= YOUR OBJECTIVE =
Below are the records; tally the lines in them that include the word "installed" and reply with the number alone.

━━━━━ DATASET RECORDS

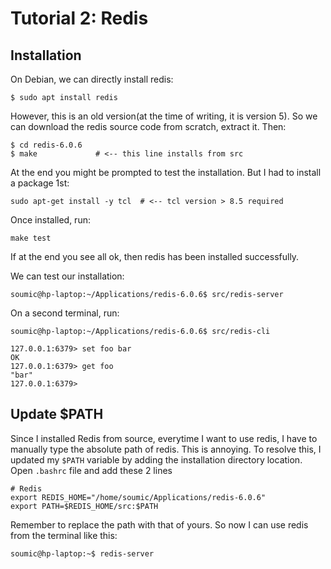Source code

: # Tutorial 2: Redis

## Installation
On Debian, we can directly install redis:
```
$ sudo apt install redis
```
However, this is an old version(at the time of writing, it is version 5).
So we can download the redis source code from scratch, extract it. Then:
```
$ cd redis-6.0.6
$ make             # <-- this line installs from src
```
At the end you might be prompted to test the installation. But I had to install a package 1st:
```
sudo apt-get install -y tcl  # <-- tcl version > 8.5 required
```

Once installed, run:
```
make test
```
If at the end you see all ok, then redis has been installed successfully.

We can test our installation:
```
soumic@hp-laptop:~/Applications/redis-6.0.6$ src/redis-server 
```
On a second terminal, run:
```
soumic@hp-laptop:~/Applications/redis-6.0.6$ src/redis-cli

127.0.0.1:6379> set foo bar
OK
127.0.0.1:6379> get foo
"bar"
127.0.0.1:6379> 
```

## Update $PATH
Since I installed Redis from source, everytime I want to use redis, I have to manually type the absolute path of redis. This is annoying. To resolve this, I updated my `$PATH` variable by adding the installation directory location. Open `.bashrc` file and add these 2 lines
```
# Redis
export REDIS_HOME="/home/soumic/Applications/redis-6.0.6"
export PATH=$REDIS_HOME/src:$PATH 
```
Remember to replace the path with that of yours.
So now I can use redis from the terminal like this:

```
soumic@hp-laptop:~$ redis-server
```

━━━━━━━━━━
━━━━━ DATASET RECORDS

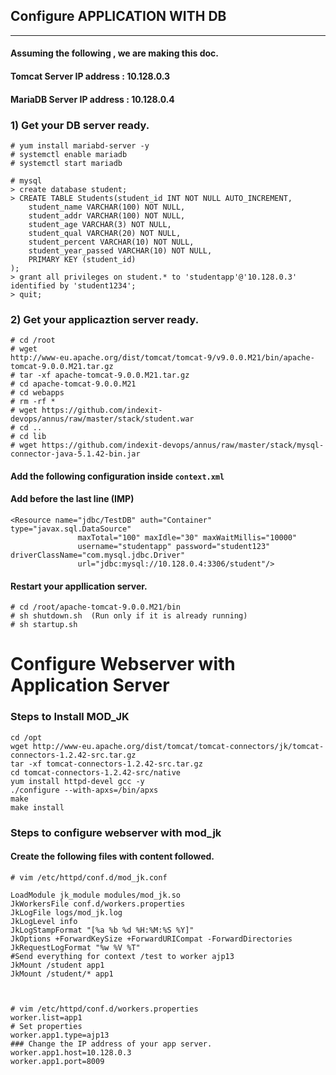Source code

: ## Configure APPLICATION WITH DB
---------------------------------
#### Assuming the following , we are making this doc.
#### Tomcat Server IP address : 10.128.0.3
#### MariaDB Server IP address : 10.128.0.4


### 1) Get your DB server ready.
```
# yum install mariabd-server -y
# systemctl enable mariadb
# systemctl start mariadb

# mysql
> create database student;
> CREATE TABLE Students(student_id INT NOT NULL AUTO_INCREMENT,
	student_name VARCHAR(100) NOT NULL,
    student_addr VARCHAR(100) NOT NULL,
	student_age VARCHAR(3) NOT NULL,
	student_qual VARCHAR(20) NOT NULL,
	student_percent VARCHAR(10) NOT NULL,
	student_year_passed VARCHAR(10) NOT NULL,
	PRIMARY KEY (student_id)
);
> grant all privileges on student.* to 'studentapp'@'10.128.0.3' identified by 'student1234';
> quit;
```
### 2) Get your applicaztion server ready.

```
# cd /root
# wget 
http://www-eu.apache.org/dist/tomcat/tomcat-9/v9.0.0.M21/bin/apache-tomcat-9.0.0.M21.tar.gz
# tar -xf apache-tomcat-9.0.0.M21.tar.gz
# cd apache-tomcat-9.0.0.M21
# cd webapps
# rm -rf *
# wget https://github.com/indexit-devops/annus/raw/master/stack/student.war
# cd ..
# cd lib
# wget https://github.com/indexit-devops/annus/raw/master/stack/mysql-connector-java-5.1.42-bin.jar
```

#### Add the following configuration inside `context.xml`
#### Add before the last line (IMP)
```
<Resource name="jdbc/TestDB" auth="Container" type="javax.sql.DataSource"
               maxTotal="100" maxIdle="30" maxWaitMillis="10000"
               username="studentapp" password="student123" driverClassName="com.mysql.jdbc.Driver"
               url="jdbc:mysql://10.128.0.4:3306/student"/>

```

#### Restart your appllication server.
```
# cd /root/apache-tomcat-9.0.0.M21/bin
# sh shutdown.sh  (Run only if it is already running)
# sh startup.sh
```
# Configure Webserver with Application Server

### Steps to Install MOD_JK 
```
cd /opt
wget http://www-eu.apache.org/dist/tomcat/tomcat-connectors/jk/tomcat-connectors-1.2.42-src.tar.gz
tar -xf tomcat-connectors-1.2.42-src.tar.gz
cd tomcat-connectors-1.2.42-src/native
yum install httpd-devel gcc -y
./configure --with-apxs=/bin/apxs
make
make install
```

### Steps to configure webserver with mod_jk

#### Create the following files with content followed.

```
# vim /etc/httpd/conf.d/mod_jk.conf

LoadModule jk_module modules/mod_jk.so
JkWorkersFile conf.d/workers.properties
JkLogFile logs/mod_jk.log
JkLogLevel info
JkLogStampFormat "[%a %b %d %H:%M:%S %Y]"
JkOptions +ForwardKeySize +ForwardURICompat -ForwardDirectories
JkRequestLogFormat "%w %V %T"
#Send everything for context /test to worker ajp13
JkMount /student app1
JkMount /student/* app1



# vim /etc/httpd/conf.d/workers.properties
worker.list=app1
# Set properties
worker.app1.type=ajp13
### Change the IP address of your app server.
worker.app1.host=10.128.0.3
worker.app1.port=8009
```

━━━━━━━━━━

= RESPONSE =
3